# WORK TASK
Could you output the entire listing without altering anything?

----- DATA EXCERPTS

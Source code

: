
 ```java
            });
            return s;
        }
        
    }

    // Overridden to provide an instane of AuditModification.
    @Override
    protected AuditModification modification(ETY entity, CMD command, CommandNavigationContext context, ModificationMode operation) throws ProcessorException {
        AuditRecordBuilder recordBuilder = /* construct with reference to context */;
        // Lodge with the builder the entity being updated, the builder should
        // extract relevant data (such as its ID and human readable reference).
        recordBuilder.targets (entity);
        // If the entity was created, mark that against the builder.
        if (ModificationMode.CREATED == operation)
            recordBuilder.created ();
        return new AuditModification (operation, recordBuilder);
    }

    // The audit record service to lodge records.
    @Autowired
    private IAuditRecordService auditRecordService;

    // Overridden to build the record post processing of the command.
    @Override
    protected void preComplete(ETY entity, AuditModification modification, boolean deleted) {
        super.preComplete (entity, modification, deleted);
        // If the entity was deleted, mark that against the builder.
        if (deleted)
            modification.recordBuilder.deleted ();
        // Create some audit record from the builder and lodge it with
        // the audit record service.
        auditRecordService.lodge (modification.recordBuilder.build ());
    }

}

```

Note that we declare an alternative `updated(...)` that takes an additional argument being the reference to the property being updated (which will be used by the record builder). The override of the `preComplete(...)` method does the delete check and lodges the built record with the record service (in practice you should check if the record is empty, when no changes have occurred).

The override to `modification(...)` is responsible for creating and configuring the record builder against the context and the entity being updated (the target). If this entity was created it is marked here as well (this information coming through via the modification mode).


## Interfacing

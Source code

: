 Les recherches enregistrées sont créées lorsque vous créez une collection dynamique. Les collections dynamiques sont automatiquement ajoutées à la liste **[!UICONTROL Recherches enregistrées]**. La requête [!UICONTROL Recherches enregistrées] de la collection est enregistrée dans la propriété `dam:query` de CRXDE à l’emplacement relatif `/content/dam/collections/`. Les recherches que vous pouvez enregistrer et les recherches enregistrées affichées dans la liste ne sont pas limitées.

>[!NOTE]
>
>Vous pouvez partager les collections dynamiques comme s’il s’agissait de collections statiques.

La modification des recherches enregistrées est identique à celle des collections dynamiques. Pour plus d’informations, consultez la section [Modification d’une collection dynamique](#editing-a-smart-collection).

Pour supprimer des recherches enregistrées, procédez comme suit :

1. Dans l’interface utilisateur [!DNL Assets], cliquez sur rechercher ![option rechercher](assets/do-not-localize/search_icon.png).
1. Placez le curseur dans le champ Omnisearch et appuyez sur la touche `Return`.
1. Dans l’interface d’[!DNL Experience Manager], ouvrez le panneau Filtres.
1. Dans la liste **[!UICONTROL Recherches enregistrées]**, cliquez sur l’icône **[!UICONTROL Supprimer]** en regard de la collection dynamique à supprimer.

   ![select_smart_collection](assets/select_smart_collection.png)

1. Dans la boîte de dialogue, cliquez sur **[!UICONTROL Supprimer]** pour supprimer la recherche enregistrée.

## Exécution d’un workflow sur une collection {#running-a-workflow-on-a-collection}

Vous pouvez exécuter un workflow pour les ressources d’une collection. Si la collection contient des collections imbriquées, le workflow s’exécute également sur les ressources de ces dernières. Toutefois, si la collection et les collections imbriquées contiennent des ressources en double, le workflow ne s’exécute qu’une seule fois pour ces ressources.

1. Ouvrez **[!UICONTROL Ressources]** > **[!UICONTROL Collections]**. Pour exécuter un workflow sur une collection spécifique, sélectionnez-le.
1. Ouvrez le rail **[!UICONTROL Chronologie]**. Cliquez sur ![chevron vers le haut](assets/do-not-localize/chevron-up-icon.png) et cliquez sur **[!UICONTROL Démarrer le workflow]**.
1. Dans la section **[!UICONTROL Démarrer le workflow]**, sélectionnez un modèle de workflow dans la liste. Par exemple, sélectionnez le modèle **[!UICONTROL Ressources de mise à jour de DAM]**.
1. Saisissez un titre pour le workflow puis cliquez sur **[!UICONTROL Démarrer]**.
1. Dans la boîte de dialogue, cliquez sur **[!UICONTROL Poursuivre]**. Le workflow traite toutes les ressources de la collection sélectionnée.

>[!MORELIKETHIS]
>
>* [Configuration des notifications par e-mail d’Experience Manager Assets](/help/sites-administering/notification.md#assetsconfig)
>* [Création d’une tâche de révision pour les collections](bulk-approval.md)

----------

# THE COMPLETED TASK
Source code

:
 ```java
            });
            return s;
        }
        
    }

    // Overridden to provide an instane of AuditModification.
    @Override
    protected AuditModification modification(ETY entity, CMD command, CommandNavigationContext context, ModificationMode operation) throws ProcessorException {
        AuditRecordBuilder recordBuilder = /* construct with reference to context */;
        // Lodge with the builder the entity being updated, the builder should
        // extract relevant data (such as its ID and human readable reference).
        recordBuilder.targets (entity);
        // If the entity was created, mark that against the builder.
        if (ModificationMode.CREATED == operation)
            recordBuilder.created ();
        return new AuditModification (operation, recordBuilder);
    }

    // The audit record service to lodge records.
    @Autowired
    private IAuditRecordService auditRecordService;

    // Overridden to build the record post processing of the command.
    @Override
    protected void preComplete(ETY entity, AuditModification modification, boolean deleted) {
        super.preComplete (entity, modification, deleted);
        // If the entity was deleted, mark that against the builder.
        if (deleted)
            modification.recordBuilder.deleted ();
        // Create some audit record from the builder and lodge it with
        // the audit record service.
        auditRecordService.lodge (modification.recordBuilder.build ());
    }

}

```

Note that we declare an alternative `updated(...)` that takes an additional argument being the reference to the property being updated (which will be used by the record builder). The override of the `preComplete(...)` method does the delete check and lodges the built record with the record service (in practice you should check if the record is empty, when no changes have occurred).

The override to `modification(...)` is responsible for creating and configuring the record builder against the context and the entity being updated (the target). If this entity was created it is marked here as well (this information coming through via the modification mode).


## Interfacing

Source code

: Les recherches enregistrées sont créées lorsque vous créez une collection dynamique. Les collections dynamiques sont automatiquement ajoutées à la liste **[!UICONTROL Recherches enregistrées]**. La requête [!UICONTROL Recherches enregistrées] de la collection est enregistrée dans la propriété `dam:query` de CRXDE à l’emplacement relatif `/content/dam/collections/`. Les recherches que vous pouvez enregistrer et les recherches enregistrées affichées dans la liste ne sont pas limitées.

>[!NOTE]
>
>Vous pouvez partager les collections dynamiques comme s’il s’agissait de collections statiques.

La modification des recherches enregistrées est identique à celle des collections dynamiques. Pour plus d’informations, consultez la section [Modification d’une collection dynamique](#editing-a-smart-collection).

Pour supprimer des recherches enregistrées, procédez comme suit :

1. Dans l’interface utilisateur [!DNL Assets], cliquez sur rechercher ![option rechercher](assets/do-not-localize/search_icon.png).
1. Placez le curseur dans le champ Omnisearch et appuyez sur la touche `Return`.
1. Dans l’interface d’[!DNL Experience Manager], ouvrez le panneau Filtres.
1. Dans la liste **[!UICONTROL Recherches enregistrées]**, cliquez sur l’icône **[!UICONTROL Supprimer]** en regard de la collection dynamique à supprimer.

   ![select_smart_collection](assets/select_smart_collection.png)

1. Dans la boîte de dialogue, cliquez sur **[!UICONTROL Supprimer]** pour supprimer la recherche enregistrée.

## Exécution d’un workflow sur une collection {#running-a-workflow-on-a-collection}

Vous pouvez exécuter un workflow pour les ressources d’une collection. Si la collection contient des collections imbriquées, le workflow s’exécute également sur les ressources de ces dernières. Toutefois, si la collection et les collections imbriquées contiennent des ressources en double, le workflow ne s’exécute qu’une seule fois pour ces ressources.

1. Ouvrez **[!UICONTROL Ressources]** > **[!UICONTROL Collections]**. Pour exécuter un workflow sur une collection spécifique, sélectionnez-le.
1. Ouvrez le rail **[!UICONTROL Chronologie]**. Cliquez sur ![chevron vers le haut](assets/do-not-localize/chevron-up-icon.png) et cliquez sur **[!UICONTROL Démarrer le workflow]**.
1. Dans la section **[!UICONTROL Démarrer le workflow]**, sélectionnez un modèle de workflow dans la liste. Par exemple, sélectionnez le modèle **[!UICONTROL Ressources de mise à jour de DAM]**.
1. Saisissez un titre pour le workflow puis cliquez sur **[!UICONTROL Démarrer]**.
1. Dans la boîte de dialogue, cliquez sur **[!UICONTROL Poursuivre]**. Le workflow traite toutes les ressources de la collection sélectionnée.

>[!MORELIKETHIS]
>
>* [Configuration des notifications par e-mail d’Experience Manager Assets](/help/sites-administering/notification.md#assetsconfig)
>* [Création d’une tâche de révision pour les collections](bulk-approval.md)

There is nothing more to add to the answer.